**REQUIREMENT**
This exercise asks for every line of the material that includes the word "programs".
[Start of section]
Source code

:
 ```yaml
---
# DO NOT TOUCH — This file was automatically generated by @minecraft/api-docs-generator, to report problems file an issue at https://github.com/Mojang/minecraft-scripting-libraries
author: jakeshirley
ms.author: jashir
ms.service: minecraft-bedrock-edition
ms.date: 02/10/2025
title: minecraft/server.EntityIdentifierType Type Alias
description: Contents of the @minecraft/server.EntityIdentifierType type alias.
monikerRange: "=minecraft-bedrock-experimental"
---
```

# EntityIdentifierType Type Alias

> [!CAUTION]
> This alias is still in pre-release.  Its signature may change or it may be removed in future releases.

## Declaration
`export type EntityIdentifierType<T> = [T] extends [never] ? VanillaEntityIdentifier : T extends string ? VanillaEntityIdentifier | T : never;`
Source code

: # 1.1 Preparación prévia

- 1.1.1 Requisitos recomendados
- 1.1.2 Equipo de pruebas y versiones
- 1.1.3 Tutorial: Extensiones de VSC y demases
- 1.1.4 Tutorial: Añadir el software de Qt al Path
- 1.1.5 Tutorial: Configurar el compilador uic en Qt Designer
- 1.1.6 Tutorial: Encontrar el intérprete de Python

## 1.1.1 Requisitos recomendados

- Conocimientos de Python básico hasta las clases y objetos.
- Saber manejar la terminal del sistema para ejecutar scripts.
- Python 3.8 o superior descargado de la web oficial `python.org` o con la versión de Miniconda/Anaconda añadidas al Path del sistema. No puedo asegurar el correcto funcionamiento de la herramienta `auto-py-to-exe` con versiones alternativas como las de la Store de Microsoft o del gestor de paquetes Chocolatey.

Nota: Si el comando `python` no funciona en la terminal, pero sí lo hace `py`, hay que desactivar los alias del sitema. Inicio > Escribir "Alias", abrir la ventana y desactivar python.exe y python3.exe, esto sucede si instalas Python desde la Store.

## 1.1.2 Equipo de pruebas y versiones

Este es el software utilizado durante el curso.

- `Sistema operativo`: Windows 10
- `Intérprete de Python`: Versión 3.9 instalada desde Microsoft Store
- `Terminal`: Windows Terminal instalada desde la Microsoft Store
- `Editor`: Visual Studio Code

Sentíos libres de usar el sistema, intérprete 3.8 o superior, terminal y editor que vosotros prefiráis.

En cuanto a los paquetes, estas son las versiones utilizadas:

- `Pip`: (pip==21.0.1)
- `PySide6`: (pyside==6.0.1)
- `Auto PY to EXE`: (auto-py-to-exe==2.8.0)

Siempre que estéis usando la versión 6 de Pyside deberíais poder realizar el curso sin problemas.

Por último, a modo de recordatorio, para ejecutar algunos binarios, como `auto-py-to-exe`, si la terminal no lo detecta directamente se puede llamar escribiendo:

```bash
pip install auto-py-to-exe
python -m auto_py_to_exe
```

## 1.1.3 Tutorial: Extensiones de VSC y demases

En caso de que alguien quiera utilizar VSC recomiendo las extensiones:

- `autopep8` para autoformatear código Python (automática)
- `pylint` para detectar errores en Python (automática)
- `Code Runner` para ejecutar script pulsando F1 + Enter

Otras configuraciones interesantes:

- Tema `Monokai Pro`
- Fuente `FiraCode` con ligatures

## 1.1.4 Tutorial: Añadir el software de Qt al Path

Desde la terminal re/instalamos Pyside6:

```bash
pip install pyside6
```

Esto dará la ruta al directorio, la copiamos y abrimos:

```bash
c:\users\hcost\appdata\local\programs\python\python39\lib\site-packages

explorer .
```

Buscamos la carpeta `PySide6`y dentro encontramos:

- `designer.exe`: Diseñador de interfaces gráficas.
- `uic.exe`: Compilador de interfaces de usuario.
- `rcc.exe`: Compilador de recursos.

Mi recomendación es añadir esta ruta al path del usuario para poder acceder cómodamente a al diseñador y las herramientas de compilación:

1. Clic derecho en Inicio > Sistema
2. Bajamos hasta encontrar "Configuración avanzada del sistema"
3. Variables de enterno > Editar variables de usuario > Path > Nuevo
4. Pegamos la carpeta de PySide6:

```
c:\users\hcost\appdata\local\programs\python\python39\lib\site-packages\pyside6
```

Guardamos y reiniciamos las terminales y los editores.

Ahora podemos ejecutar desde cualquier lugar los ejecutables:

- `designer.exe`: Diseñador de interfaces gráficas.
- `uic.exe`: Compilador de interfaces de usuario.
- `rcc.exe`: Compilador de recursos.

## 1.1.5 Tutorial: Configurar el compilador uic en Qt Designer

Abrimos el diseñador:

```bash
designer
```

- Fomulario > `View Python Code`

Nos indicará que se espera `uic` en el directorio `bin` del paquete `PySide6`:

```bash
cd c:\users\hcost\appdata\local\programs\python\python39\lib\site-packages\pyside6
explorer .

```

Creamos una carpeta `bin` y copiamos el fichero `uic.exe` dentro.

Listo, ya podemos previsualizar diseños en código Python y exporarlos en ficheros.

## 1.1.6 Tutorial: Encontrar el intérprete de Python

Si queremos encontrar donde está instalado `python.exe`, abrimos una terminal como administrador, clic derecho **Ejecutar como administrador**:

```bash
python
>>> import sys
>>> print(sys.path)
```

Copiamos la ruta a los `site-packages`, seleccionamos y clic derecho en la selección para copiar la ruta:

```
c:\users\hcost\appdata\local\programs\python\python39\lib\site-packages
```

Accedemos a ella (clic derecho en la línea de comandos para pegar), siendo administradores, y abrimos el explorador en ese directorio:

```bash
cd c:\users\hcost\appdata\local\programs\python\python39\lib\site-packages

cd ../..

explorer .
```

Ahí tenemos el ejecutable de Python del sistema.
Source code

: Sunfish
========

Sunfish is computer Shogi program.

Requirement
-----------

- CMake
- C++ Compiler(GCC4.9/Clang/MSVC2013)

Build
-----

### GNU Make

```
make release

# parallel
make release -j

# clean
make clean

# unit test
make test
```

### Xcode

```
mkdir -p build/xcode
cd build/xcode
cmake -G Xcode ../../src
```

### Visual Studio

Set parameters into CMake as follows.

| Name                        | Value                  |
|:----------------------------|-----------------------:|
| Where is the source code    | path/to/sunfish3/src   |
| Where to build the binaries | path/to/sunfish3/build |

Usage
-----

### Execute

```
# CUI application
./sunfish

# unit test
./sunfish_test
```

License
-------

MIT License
[End of section]
**REPLY**
c:\users\hcost\appdata\local\programs\python\python39\lib\site-packages
c:\users\hcost\appdata\local\programs\python\python39\lib\site-packages\pyside6
cd c:\users\hcost\appdata\local\programs\python\python39\lib\site-packages\pyside6
c:\users\hcost\appdata\local\programs\python\python39\lib\site-packages
cd c:\users\hcost\appdata\local\programs\python\python39\lib\site-packages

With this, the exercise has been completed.